There are great traffic calming engineering and design fixes that can be put in place, including visual changes, curb extensions, narrowing streets in residential areas, lowering speed limits and enforcing them, and raising pedestrian crossings. All would help. As I mentioned earlier, we need serious action on the Penn Avenue corridor and other very high traffic areas, including looking at state-of-the-art bike lane design. Law enforcement is a key component as well, as is cutting the number of cars that travel our streets.
6. Given Pittsburgh’s relatively low rate of car ownership and the recent transit cuts, what specific ideas do you have to make active transportation choices like biking and walking more appealing?
We need to make sure people are aware of the great opportunities for biking and walking in our city, and making sure all our infrastructure is designed to make biking and walking easier and more pleasant. Public education campaigns and enhancements to our walkable/bikeable infrastructure are both necessary.
We should consider creating bike boulevards throughout the city, especially near schools. More bike corrals and pedestrian benches are also needed. We should examine our entire infrastructure to eliminate barriers to biking and walking, and change the design bias from one for vehicles to a multi modal approach.
We must recognize that our city’s infrastructure is old, and our funds are limited, so change won’t come overnight. We all must be willing to work on creating a better city for the long haul.
7. What do you think is the number one risk to walkers and bicyclists both in your district and the city as a whole? What have you done/will you do as an elected official to remedy it?
We have a driver problem and a design problem. The first can be fixed with enhanced public education and stepped up law enforcement. The second can be done with 21 Century design and planning standards, implemented properly.
8. What are your ideas for securing funding sources for biking and walking projects outside of the City’s Capital Budget?
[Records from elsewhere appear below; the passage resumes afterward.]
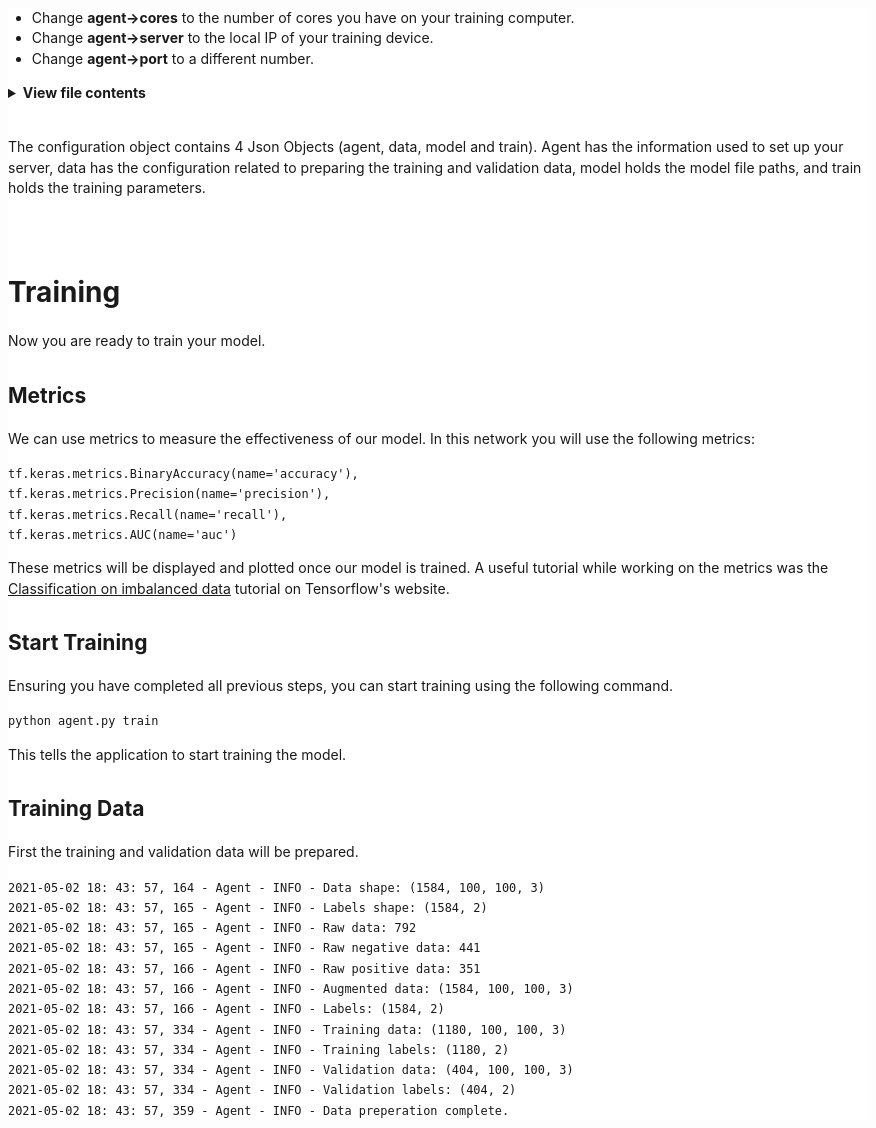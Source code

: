 - Change **agent->cores** to the number of cores you have on your training computer.
- Change **agent->server** to the local IP of your training device.
- Change **agent->port** to a different number.

<details><summary><b>View file contents</b></summary></details><br />

The configuration object contains 4 Json Objects (agent, data, model and train). Agent has the information used to set up your server, data has the configuration related to preparing the training and validation data, model holds the model file paths, and train holds the training parameters.

&nbsp;

# Training
Now you are ready to train your model.

## Metrics
We can use metrics to measure the effectiveness of our model. In this network you will use the following metrics:

```
tf.keras.metrics.BinaryAccuracy(name='accuracy'),
tf.keras.metrics.Precision(name='precision'),
tf.keras.metrics.Recall(name='recall'),
tf.keras.metrics.AUC(name='auc')
```

These metrics will be displayed and plotted once our model is trained.  A useful tutorial while working on the metrics was the [Classification on imbalanced data](https://www.tensorflow.org/tutorials/structured_data/imbalanced_data) tutorial on Tensorflow's website.

## Start Training
Ensuring you have completed all previous steps, you can start training using the following command.

```
python agent.py train
```

This tells the application to start training the model.

## Training Data
First the training and validation data will be prepared.

```
2021-05-02 18: 43: 57, 164 - Agent - INFO - Data shape: (1584, 100, 100, 3)
2021-05-02 18: 43: 57, 165 - Agent - INFO - Labels shape: (1584, 2)
2021-05-02 18: 43: 57, 165 - Agent - INFO - Raw data: 792
2021-05-02 18: 43: 57, 165 - Agent - INFO - Raw negative data: 441
2021-05-02 18: 43: 57, 166 - Agent - INFO - Raw positive data: 351
2021-05-02 18: 43: 57, 166 - Agent - INFO - Augmented data: (1584, 100, 100, 3)
2021-05-02 18: 43: 57, 166 - Agent - INFO - Labels: (1584, 2)
2021-05-02 18: 43: 57, 334 - Agent - INFO - Training data: (1180, 100, 100, 3)
2021-05-02 18: 43: 57, 334 - Agent - INFO - Training labels: (1180, 2)
2021-05-02 18: 43: 57, 334 - Agent - INFO - Validation data: (404, 100, 100, 3)
2021-05-02 18: 43: 57, 334 - Agent - INFO - Validation labels: (404, 2)
2021-05-02 18: 43: 57, 359 - Agent - INFO - Data preperation complete.
```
The U.S. Centers for Disease Control (CDC) has discussed using “active community environments” as a public health strategy. We should pursue funding from CDC and other public agencies with this in mind. The Allegheny County Health Department’s Clean Air Fund might also be a source, since moving people out of vehicles certainly improves our air quality. We should also discuss funding with national and local philanthropic organizations that are interested in public health, public safety and transportation development.
9. In conclusion, why do you think people who care about bicycling and walking issues should vote for you?
For more than 40 years, I have helped develop and pass public policy on the national, state, and local level. Nationally, I worked on the original Violence Against Women Act and the Family and Medical Leave Act. In Pennsylvania, I worked on the Growing Greener II bond question, the electronics recycling mandates and programs for energy efficiency. In Pittsburgh, I helped lead the community effort to pass the zero tolerance law on police officer-involved domestic violence. All of these laws were game changing. This progress came from thinking about core solutions to complex problems, indentifying solutions, and negotiating with everyone possible to pass laws. I made sure that the laws I helped passed were enforceable, and enforced because a legislator’s job doesn’t end with her/his vote. As a professional communicator and advocate, I will work to create both the cultural and legislative changes necessary to make Pittsburgh the next great city.